Bengaluru (IANS): Even three years after demonetisation and all-out efforts to make most transactions through electronic, cash is still king in India,
“While cashless economy is not possible in India, less cash economy will be in the future,” said Vijay Sharma, Paytm’s founder. “Less cash is the only solution, not the elimination of cash.”
Asserting that it would take 5-10 years for India to make the transition to digital payments from cash, Sharma said the e-payment industry benefitted more from the November 8, 2016 note ban and withdrawal of old 1,000 rupee and 500 rupee denominations.
“I think it (demonetisation) helped the industry despite lack of specific help. But the world has changed since then. It is about the scale of distribution of merchants that is propelling digital payments,” said Sharma, whom Forbes ranked as India’s youngest billionaire in 2017, with a networth of $2.1 billion.
Paytm has 16 million strong merchant user base, which Sharma aims to raise to 26 million base in the next one year.
Expounding Paytm’s zero service charge, Sharma said the strategy is sustainable as it leads to acquiring more customers and merchants, enabling newer business opportunities. Paytm also does not levy a service charge to small merchants for its payments services, unlike organised players like Uber.
“The merchants who are small shopkeepers, become our financial services customers as they open a bank account, which is profitable,” said Sharma.
Paytm secured a Payments Bank license from the Reserve Bank of India to offer a savings bank account, Rupay debit card and money transfer services. “We are banking on payment services acquiring customers and merchants who avail banking, lending, insurance, wealth and software services like billing software and business ledger software services eventually,” Sharma added.
The mobile first bank services include zero balance and zero digital transaction charge accounts.

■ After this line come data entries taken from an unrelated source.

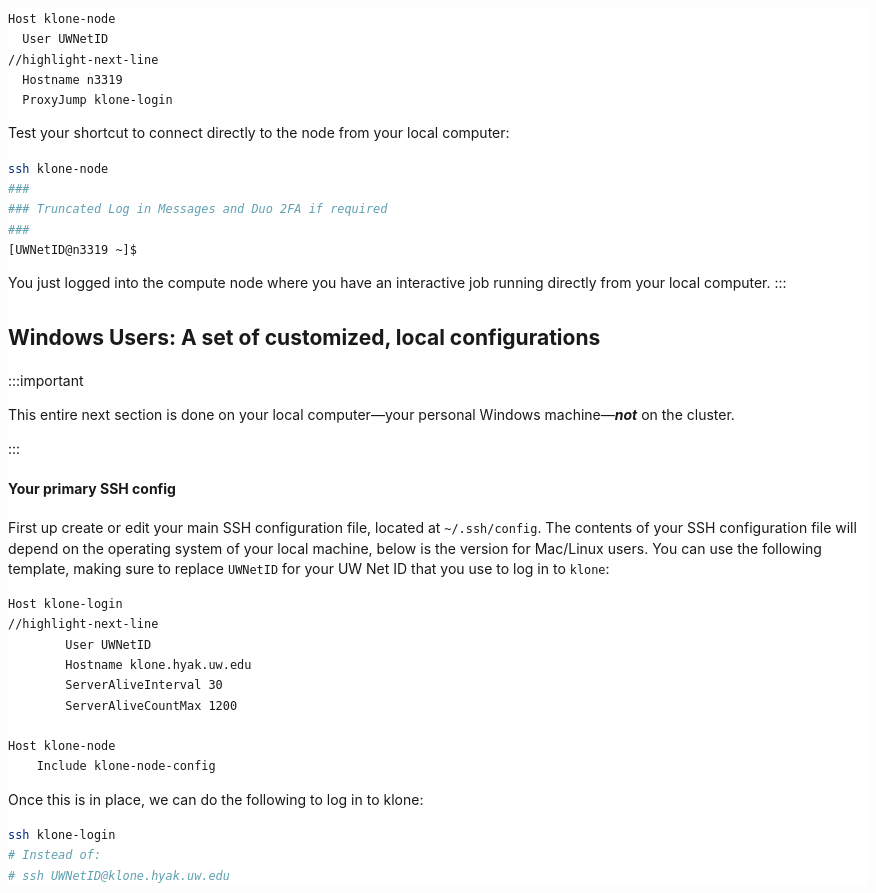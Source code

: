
 ```bash title="~/.ssh/klone-node-config"
Host klone-node
  User UWNetID
//highlight-next-line
  Hostname n3319
  ProxyJump klone-login
```

Test your shortcut to connect directly to the node from your local computer:

```bash
ssh klone-node
###
### Truncated Log in Messages and Duo 2FA if required
###
[UWNetID@n3319 ~]$
```

You just logged into the compute node where you have an interactive job running directly from your local computer. 
:::


## Windows Users: A set of customized, local configurations
:::important

This entire next section is done on your local computer—your personal Windows machine—***not*** on the cluster.

:::

#### Your primary SSH config

First up create or edit your main SSH configuration file, located at `~/.ssh/config`. The contents of your SSH configuration file will depend on the operating system of your local machine, below is the version for Mac/Linux users. You can use the following template, making sure to replace `UWNetID` for your UW Net ID that you use to log in to `klone`:

```shell title="~/.ssh/config"
Host klone-login
//highlight-next-line
        User UWNetID
        Hostname klone.hyak.uw.edu
        ServerAliveInterval 30
        ServerAliveCountMax 1200

Host klone-node
    Include klone-node-config
```

Once this is in place, we can do the following to log in to klone:
```bash
ssh klone-login
# Instead of:
# ssh UWNetID@klone.hyak.uw.edu
```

“Basically, payments, cloud, commerce and financial services are a cohort we follow. So, payments is our customer as well as merchant acquisition. If it breaks even, we are happy because other line items make more money.”
Don’t go premium
Noting that in a market like India, one cannot price services at a premium unlike in the US, the businessman said a consumer in a developing country would not be able to afford such a hefty charge. While several countries operate on the model of higher service charges, Sharma said newer business models have to be discovered in India, as customer lifecycle value accounts for more stages than in other nations.
Asked about an upscale retailer like Zara not giving a wallet payment option during its recent end-of-season sale in Bengaluru, Sharma said Paytm was addressing such hiccups with its all-in-one payment solutions.
“It’s an opportunity, because if the retailer has our all-in-one point of sale machine, where in they enter the amount, it shows both the Quick Response code (QR) and card payment options,” he said.
Sharma compared older swiping payment machine to feature phones. “If you notice, they look like feature phones and the modern day card machine is more a smartphone like. You can add the smatphone components, which can add the features,” reiterated Sharma.